Après un interlude de sons étranges et de nappes vaporeuses, l'argument mélodique qui sous-tend la deuxième morceau fait doucement son apparition. Il s'agit d'une sortie typique de Porcupine Tree cette fois, et on est passé subtilement du jazz un peu prog au prog un peu jazz. Sur un riff de guitare en arpèges, quelques solos de flûte viennent rappeler à l'auditeur que tout n'est pas encore fini, mais l'essentiel est là : comme émergeant d'un long rêve, on se retrouve en plein milieu d'un espace apprivoisé, de territoires familiers. Tout est bien qui finit bien ? Malheureux que vous êtes, Wilson n'en a pas finit de vous surprendre : furia ! Dans un maëlstrom de notes, il assène son point de vue, et nous fait, définitivement, tomber sous le charme. L'outro, une ambiance minimaliste à la King Crimson, est comme un sas de décompression, et nous guide délicatement vers le morceau qui clôt l'album, Like Dust I Have Cleared From My Eyes. Comme un pied de nez, c'est une ballade des plus simples, toute en finesse et beauté, aux ambiances apaisantes et réconfortantes.

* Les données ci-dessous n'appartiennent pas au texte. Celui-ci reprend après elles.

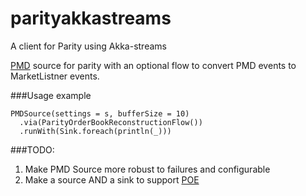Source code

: # parityakkastreams
A client for Parity using Akka-streams

[PMD][1] source for parity with an optional flow to convert PMD
events to MarketListner events.

###Usage example
```
PMDSource(settings = s, bufferSize = 10)
  .via(ParityOrderBookReconstructionFlow())
  .runWith(Sink.foreach(println(_)))
```

###TODO:
1. Make PMD Source more robust to failures and configurable
2. Make a source AND a sink to support [POE][2]

[1]:https://github.com/paritytrading/parity/blob/master/parity-net/doc/PMD.md
[2]:https://github.com/paritytrading/parity/blob/master/parity-net/doc/POE.md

C'est sur cette note chaleureuse que se termine Grace For Drowning, double album particulier et exceptionnel. Si Wilson a lui-même déclaré qu'il fallait plutôt le considérer comme l'addition de deux disques différents, je lui trouve une cohérence d'ensemble, et pour moi il s'agit d'un seul voyage, long, épique et tumultueux, qui vous emmènera sans réserve sur des rivages inconnus où vous ne vous attendiez pas à accoster. Sans conteste l'album de l'année 2011 en ce qui me concerne.